__Supplied data__:
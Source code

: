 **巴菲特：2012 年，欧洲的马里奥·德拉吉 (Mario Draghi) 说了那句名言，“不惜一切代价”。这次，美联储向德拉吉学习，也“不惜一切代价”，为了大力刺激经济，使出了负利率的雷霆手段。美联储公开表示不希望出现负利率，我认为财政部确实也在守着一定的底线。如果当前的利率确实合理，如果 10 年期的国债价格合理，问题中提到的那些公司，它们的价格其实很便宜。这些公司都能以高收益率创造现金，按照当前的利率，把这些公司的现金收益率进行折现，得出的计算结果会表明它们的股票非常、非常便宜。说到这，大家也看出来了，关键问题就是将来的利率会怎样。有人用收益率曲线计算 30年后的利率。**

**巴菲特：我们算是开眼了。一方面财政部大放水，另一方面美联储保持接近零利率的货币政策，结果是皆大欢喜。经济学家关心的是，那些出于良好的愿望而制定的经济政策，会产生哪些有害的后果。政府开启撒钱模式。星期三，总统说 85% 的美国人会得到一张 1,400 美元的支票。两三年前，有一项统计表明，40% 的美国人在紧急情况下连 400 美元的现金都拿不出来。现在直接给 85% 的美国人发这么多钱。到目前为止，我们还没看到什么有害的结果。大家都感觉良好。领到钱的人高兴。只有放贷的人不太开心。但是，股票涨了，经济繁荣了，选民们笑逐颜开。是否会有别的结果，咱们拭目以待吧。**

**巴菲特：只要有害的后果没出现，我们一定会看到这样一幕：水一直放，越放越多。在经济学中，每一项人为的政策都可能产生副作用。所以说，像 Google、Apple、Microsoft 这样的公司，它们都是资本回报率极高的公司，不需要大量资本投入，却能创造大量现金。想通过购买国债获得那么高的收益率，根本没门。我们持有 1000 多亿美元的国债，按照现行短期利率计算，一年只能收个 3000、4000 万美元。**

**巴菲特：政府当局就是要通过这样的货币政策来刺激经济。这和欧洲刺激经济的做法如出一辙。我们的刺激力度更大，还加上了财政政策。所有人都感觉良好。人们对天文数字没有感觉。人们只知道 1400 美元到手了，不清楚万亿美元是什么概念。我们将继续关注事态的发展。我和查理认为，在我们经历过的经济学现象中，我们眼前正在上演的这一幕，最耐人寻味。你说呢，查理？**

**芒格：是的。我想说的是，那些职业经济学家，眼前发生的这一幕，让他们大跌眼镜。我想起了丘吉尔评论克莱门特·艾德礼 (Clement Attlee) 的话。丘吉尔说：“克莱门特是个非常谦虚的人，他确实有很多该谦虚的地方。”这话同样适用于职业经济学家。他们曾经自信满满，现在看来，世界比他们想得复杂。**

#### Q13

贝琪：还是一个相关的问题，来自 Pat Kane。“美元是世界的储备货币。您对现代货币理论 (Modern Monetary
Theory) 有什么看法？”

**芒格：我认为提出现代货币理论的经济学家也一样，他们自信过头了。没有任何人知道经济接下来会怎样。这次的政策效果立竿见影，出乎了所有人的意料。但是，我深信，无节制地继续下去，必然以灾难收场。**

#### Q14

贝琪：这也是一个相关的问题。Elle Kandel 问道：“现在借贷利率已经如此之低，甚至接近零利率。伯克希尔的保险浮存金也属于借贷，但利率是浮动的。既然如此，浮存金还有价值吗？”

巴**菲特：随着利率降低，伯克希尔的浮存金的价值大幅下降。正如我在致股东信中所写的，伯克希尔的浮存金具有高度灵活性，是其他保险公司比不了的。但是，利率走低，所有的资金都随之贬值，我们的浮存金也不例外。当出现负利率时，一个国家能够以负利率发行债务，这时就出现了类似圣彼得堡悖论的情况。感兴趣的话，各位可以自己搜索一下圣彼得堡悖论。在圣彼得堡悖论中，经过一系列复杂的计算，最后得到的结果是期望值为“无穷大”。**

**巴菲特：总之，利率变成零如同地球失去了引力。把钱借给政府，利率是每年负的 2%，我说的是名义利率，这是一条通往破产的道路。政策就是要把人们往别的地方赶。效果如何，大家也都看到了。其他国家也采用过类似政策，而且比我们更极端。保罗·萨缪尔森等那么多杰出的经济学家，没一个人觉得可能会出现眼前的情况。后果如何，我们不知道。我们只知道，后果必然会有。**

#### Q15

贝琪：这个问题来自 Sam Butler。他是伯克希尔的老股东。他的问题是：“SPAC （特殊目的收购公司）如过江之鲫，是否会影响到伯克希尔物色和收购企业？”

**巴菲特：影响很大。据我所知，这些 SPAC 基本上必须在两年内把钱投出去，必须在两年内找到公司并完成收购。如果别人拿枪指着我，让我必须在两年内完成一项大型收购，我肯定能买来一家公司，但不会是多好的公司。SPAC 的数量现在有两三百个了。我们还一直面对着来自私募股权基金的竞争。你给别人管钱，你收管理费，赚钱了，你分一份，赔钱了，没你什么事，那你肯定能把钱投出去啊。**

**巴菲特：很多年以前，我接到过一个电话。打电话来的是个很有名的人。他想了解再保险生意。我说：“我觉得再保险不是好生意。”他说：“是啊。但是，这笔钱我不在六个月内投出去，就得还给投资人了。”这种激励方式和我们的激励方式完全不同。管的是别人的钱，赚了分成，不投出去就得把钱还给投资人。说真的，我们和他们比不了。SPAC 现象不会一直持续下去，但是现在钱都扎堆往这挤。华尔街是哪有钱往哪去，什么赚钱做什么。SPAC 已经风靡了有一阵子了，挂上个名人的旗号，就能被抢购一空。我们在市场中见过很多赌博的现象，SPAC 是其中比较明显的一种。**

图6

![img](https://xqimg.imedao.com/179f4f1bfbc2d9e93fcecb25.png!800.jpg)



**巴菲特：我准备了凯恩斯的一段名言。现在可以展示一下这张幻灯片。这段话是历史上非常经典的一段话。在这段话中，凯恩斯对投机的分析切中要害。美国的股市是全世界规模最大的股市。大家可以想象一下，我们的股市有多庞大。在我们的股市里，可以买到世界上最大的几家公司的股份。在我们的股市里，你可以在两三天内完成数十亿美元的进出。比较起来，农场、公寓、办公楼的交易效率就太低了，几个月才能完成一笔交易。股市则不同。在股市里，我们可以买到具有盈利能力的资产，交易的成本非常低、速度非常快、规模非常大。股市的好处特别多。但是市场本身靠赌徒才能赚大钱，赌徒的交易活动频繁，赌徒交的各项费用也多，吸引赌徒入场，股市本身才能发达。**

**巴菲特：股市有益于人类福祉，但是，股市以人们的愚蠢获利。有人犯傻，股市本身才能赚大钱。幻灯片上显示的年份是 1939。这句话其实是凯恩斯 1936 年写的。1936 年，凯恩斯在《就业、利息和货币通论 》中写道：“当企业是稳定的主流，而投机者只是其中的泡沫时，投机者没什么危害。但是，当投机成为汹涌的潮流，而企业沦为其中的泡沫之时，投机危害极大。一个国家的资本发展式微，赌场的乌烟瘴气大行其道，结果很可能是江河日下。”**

__The task__: The material should be transcribed in full, character for character.

__Result of the exercise__:
Source code

: **巴菲特：2012 年，欧洲的马里奥·德拉吉 (Mario Draghi) 说了那句名言，“不惜一切代价”。这次，美联储向德拉吉学习，也“不惜一切代价”，为了大力刺激经济，使出了负利率的雷霆手段。美联储公开表示不希望出现负利率，我认为财政部确实也在守着一定的底线。如果当前的利率确实合理，如果 10 年期的国债价格合理，问题中提到的那些公司，它们的价格其实很便宜。这些公司都能以高收益率创造现金，按照当前的利率，把这些公司的现金收益率进行折现，得出的计算结果会表明它们的股票非常、非常便宜。说到这，大家也看出来了，关键问题就是将来的利率会怎样。有人用收益率曲线计算 30年后的利率。**

**巴菲特：我们算是开眼了。一方面财政部大放水，另一方面美联储保持接近零利率的货币政策，结果是皆大欢喜。经济学家关心的是，那些出于良好的愿望而制定的经济政策，会产生哪些有害的后果。政府开启撒钱模式。星期三，总统说 85% 的美国人会得到一张 1,400 美元的支票。两三年前，有一项统计表明，40% 的美国人在紧急情况下连 400 美元的现金都拿不出来。现在直接给 85% 的美国人发这么多钱。到目前为止，我们还没看到什么有害的结果。大家都感觉良好。领到钱的人高兴。只有放贷的人不太开心。但是，股票涨了，经济繁荣了，选民们笑逐颜开。是否会有别的结果，咱们拭目以待吧。**

**巴菲特：只要有害的后果没出现，我们一定会看到这样一幕：水一直放，越放越多。在经济学中，每一项人为的政策都可能产生副作用。所以说，像 Google、Apple、Microsoft 这样的公司，它们都是资本回报率极高的公司，不需要大量资本投入，却能创造大量现金。想通过购买国债获得那么高的收益率，根本没门。我们持有 1000 多亿美元的国债，按照现行短期利率计算，一年只能收个 3000、4000 万美元。**

**巴菲特：政府当局就是要通过这样的货币政策来刺激经济。这和欧洲刺激经济的做法如出一辙。我们的刺激力度更大，还加上了财政政策。所有人都感觉良好。人们对天文数字没有感觉。人们只知道 1400 美元到手了，不清楚万亿美元是什么概念。我们将继续关注事态的发展。我和查理认为，在我们经历过的经济学现象中，我们眼前正在上演的这一幕，最耐人寻味。你说呢，查理？**

**芒格：是的。我想说的是，那些职业经济学家，眼前发生的这一幕，让他们大跌眼镜。我想起了丘吉尔评论克莱门特·艾德礼 (Clement Attlee) 的话。丘吉尔说：“克莱门特是个非常谦虚的人，他确实有很多该谦虚的地方。”这话同样适用于职业经济学家。他们曾经自信满满，现在看来，世界比他们想得复杂。**

#### Q13

贝琪：还是一个相关的问题，来自 Pat Kane。“美元是世界的储备货币。您对现代货币理论 (Modern Monetary
Theory) 有什么看法？”

**芒格：我认为提出现代货币理论的经济学家也一样，他们自信过头了。没有任何人知道经济接下来会怎样。这次的政策效果立竿见影，出乎了所有人的意料。但是，我深信，无节制地继续下去，必然以灾难收场。**

#### Q14

贝琪：这也是一个相关的问题。Elle Kandel 问道：“现在借贷利率已经如此之低，甚至接近零利率。伯克希尔的保险浮存金也属于借贷，但利率是浮动的。既然如此，浮存金还有价值吗？”

巴**菲特：随着利率降低，伯克希尔的浮存金的价值大幅下降。正如我在致股东信中所写的，伯克希尔的浮存金具有高度灵活性，是其他保险公司比不了的。但是，利率走低，所有的资金都随之贬值，我们的浮存金也不例外。当出现负利率时，一个国家能够以负利率发行债务，这时就出现了类似圣彼得堡悖论的情况。感兴趣的话，各位可以自己搜索一下圣彼得堡悖论。在圣彼得堡悖论中，经过一系列复杂的计算，最后得到的结果是期望值为“无穷大”。**

**巴菲特：总之，利率变成零如同地球失去了引力。把钱借给政府，利率是每年负的 2%，我说的是名义利率，这是一条通往破产的道路。政策就是要把人们往别的地方赶。效果如何，大家也都看到了。其他国家也采用过类似政策，而且比我们更极端。保罗·萨缪尔森等那么多杰出的经济学家，没一个人觉得可能会出现眼前的情况。后果如何，我们不知道。我们只知道，后果必然会有。**

#### Q15

贝琪：这个问题来自 Sam Butler。他是伯克希尔的老股东。他的问题是：“SPAC （特殊目的收购公司）如过江之鲫，是否会影响到伯克希尔物色和收购企业？”

**巴菲特：影响很大。据我所知，这些 SPAC 基本上必须在两年内把钱投出去，必须在两年内找到公司并完成收购。如果别人拿枪指着我，让我必须在两年内完成一项大型收购，我肯定能买来一家公司，但不会是多好的公司。SPAC 的数量现在有两三百个了。我们还一直面对着来自私募股权基金的竞争。你给别人管钱，你收管理费，赚钱了，你分一份，赔钱了，没你什么事，那你肯定能把钱投出去啊。**

**巴菲特：很多年以前，我接到过一个电话。打电话来的是个很有名的人。他想了解再保险生意。我说：“我觉得再保险不是好生意。”他说：“是啊。但是，这笔钱我不在六个月内投出去，就得还给投资人了。”这种激励方式和我们的激励方式完全不同。管的是别人的钱，赚了分成，不投出去就得把钱还给投资人。说真的，我们和他们比不了。SPAC 现象不会一直持续下去，但是现在钱都扎堆往这挤。华尔街是哪有钱往哪去，什么赚钱做什么。SPAC 已经风靡了有一阵子了，挂上个名人的旗号，就能被抢购一空。我们在市场中见过很多赌博的现象，SPAC 是其中比较明显的一种。**

图6

![img](https://xqimg.imedao.com/179f4f1bfbc2d9e93fcecb25.png!800.jpg)



**巴菲特：我准备了凯恩斯的一段名言。现在可以展示一下这张幻灯片。这段话是历史上非常经典的一段话。在这段话中，凯恩斯对投机的分析切中要害。美国的股市是全世界规模最大的股市。大家可以想象一下，我们的股市有多庞大。在我们的股市里，可以买到世界上最大的几家公司的股份。在我们的股市里，你可以在两三天内完成数十亿美元的进出。比较起来，农场、公寓、办公楼的交易效率就太低了，几个月才能完成一笔交易。股市则不同。在股市里，我们可以买到具有盈利能力的资产，交易的成本非常低、速度非常快、规模非常大。股市的好处特别多。但是市场本身靠赌徒才能赚大钱，赌徒的交易活动频繁，赌徒交的各项费用也多，吸引赌徒入场，股市本身才能发达。**

**巴菲特：股市有益于人类福祉，但是，股市以人们的愚蠢获利。有人犯傻，股市本身才能赚大钱。幻灯片上显示的年份是 1939。这句话其实是凯恩斯 1936 年写的。1936 年，凯恩斯在《就业、利息和货币通论 》中写道：“当企业是稳定的主流，而投机者只是其中的泡沫时，投机者没什么危害。但是，当投机成为汹涌的潮流，而企业沦为其中的泡沫之时，投机危害极大。一个国家的资本发展式微，赌场的乌烟瘴气大行其道，结果很可能是江河日下。”**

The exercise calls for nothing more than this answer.